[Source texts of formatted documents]

Start of Block

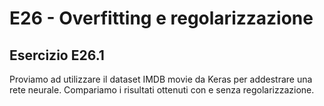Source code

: # E26 - Overfitting e regolarizzazione

## Esercizio E26.1

Proviamo ad utilizzare il dataset IMDB movie da Keras per addestrare una rete neurale. Compariamo i risultati ottenuti con e senza regolarizzazione.
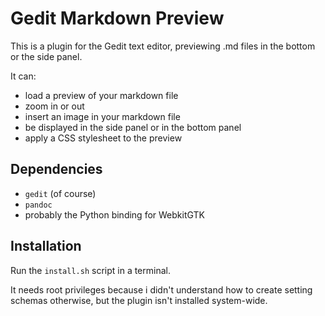 # Gedit Markdown Preview

This is a plugin for the Gedit text editor, previewing .md files in the bottom or the side panel.

It can:

- load a preview of your markdown file
- zoom in or out
- insert an image in your markdown file
- be displayed in the side panel or in the bottom panel
- apply a CSS stylesheet to the preview

## Dependencies

- `gedit` (of course)
- `pandoc`
- probably the Python binding for WebkitGTK

## Installation

Run the `install.sh` script in a terminal.

It needs root privileges because i didn't understand how to create setting schemas otherwise, but the plugin isn't installed system-wide.
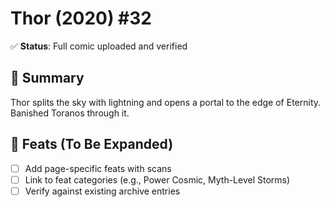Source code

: # Thor (2020) #32

✅ **Status**: Full comic uploaded and verified


## 📖 Summary
Thor splits the sky with lightning and opens a portal to the edge of Eternity. Banished Toranos through it.

## 🔹 Feats (To Be Expanded)
- [ ] Add page-specific feats with scans
- [ ] Link to feat categories (e.g., Power Cosmic, Myth-Level Storms)
- [ ] Verify against existing archive entries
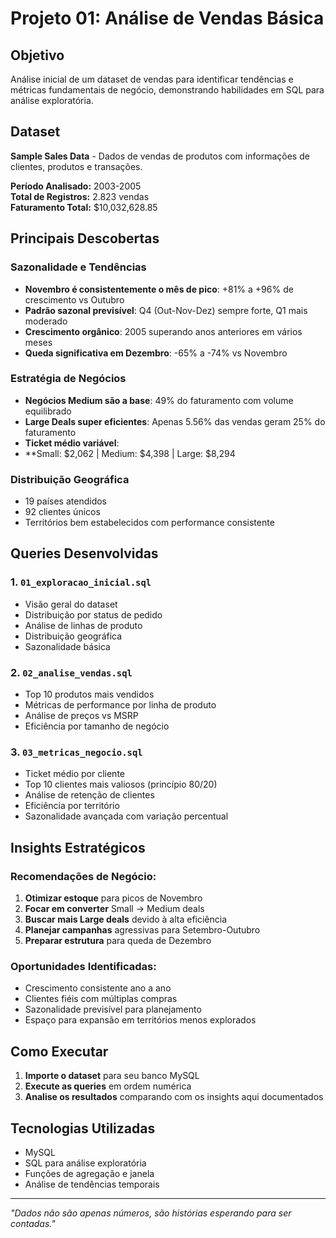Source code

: # Projeto 01: Análise de Vendas Básica

## Objetivo
Análise inicial de um dataset de vendas para identificar tendências e métricas fundamentais de negócio, demonstrando habilidades em SQL para análise exploratória.

## Dataset
**Sample Sales Data** - Dados de vendas de produtos com informações de clientes, produtos e transações.

**Período Analisado:** 2003-2005  
**Total de Registros:** 2.823 vendas  
**Faturamento Total:** $10,032,628.85

## Principais Descobertas

### Sazonalidade e Tendências
- **Novembro é consistentemente o mês de pico**: +81% a +96% de crescimento vs Outubro
- **Padrão sazonal previsível**: Q4 (Out-Nov-Dez) sempre forte, Q1 mais moderado
- **Crescimento orgânico**: 2005 superando anos anteriores em vários meses
- **Queda significativa em Dezembro**: -65% a -74% vs Novembro

### Estratégia de Negócios
- **Negócios Medium são a base**: 49% do faturamento com volume equilibrado
- **Large Deals super eficientes**: Apenas 5.56% das vendas geram 25% do faturamento
- **Ticket médio variável**:
- **Small: $2,062 | Medium: $4,398 | Large: $8,294

### Distribuição Geográfica
- 19 países atendidos
- 92 clientes únicos
- Territórios bem estabelecidos com performance consistente

## Queries Desenvolvidas

### 1. `01_exploracao_inicial.sql`
- Visão geral do dataset
- Distribuição por status de pedido
- Análise de linhas de produto
- Distribuição geográfica
- Sazonalidade básica

### 2. `02_analise_vendas.sql`
- Top 10 produtos mais vendidos
- Métricas de performance por linha de produto
- Análise de preços vs MSRP
- Eficiência por tamanho de negócio

### 3. `03_metricas_negocio.sql`
- Ticket médio por cliente
- Top 10 clientes mais valiosos (princípio 80/20)
- Análise de retenção de clientes
- Eficiência por território
- Sazonalidade avançada com variação percentual

## Insights Estratégicos

### Recomendações de Negócio:
1. **Otimizar estoque** para picos de Novembro
2. **Focar em converter** Small → Medium deals
3. **Buscar mais Large deals** devido à alta eficiência
4. **Planejar campanhas** agressivas para Setembro-Outubro
5. **Preparar estrutura** para queda de Dezembro

### Oportunidades Identificadas:
- Crescimento consistente ano a ano
- Clientes fiéis com múltiplas compras
- Sazonalidade previsível para planejamento
- Espaço para expansão em territórios menos explorados

## Como Executar

1. **Importe o dataset** para seu banco MySQL
2. **Execute as queries** em ordem numérica
3. **Analise os resultados** comparando com os insights aqui documentados

## Tecnologias Utilizadas
- MySQL
- SQL para análise exploratória
- Funções de agregação e janela
- Análise de tendências temporais

---

*"Dados não são apenas números, são histórias esperando para ser contadas."*
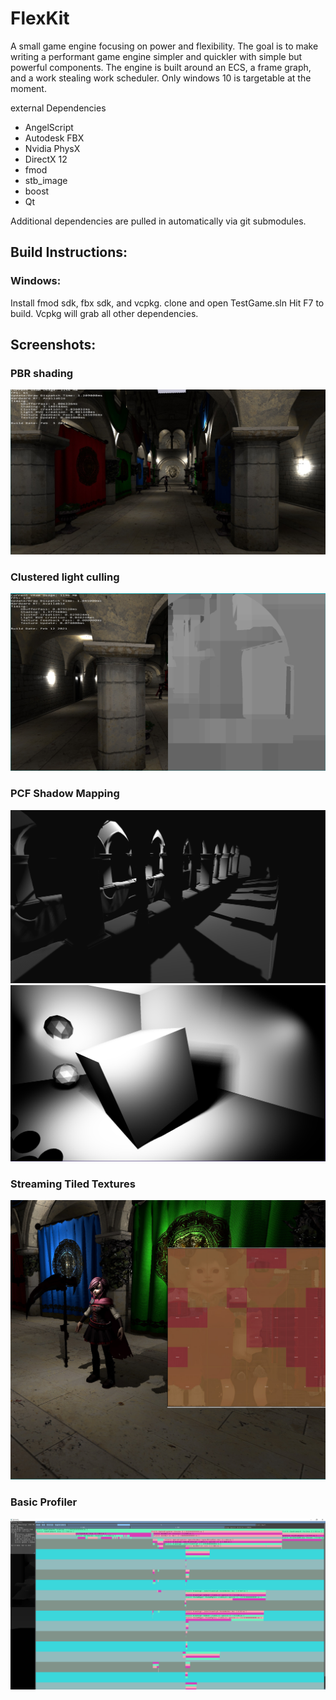 # FlexKit
A small game engine focusing on power and flexibility. The goal is to make writing a performant game engine simpler and quickler with simple but powerful components. The engine is built around an ECS, a frame graph, and a work stealing work scheduler. Only windows 10 is targetable at the moment.

external Dependencies
  * AngelScript
  * Autodesk FBX 
  * Nvidia PhysX
  * DirectX 12
  * fmod
  *	stb_image
  * boost
  * Qt

Additional dependencies are pulled in automatically via git submodules.

## Build Instructions:

### Windows:
Install fmod sdk, fbx sdk, and vcpkg. 
clone and open TestGame.sln
Hit F7 to build. Vcpkg will grab all other dependencies. 

## Screenshots:
### PBR shading
![PBR Shading](/screenshots/sponza.jpg)
### Clustered light culling
![Clustered Light Culling](/screenshots/CLC.jpg)
### PCF Shadow Mapping
![PCF Shadow Mapping](/screenshots/PCFShadowMapping.jpg)
![Contact hardening with PCSS](/screenshots/PercentageCloserSoftShadows.jpg)
### Streaming Tiled Textures
![TextureStreaming And Tiled Resources](/screenshots/StreamingTiledTextures.jpg)
### Basic Profiler
![Basic in engine profiler](/screenshots/profiler.png)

End of Block

Match on "bottom" and copy out every line of the entries that contains it.

# [Result of this task]
This is a plugin for the Gedit text editor, previewing .md files in the bottom or the side panel.
- be displayed in the side panel or in the bottom panel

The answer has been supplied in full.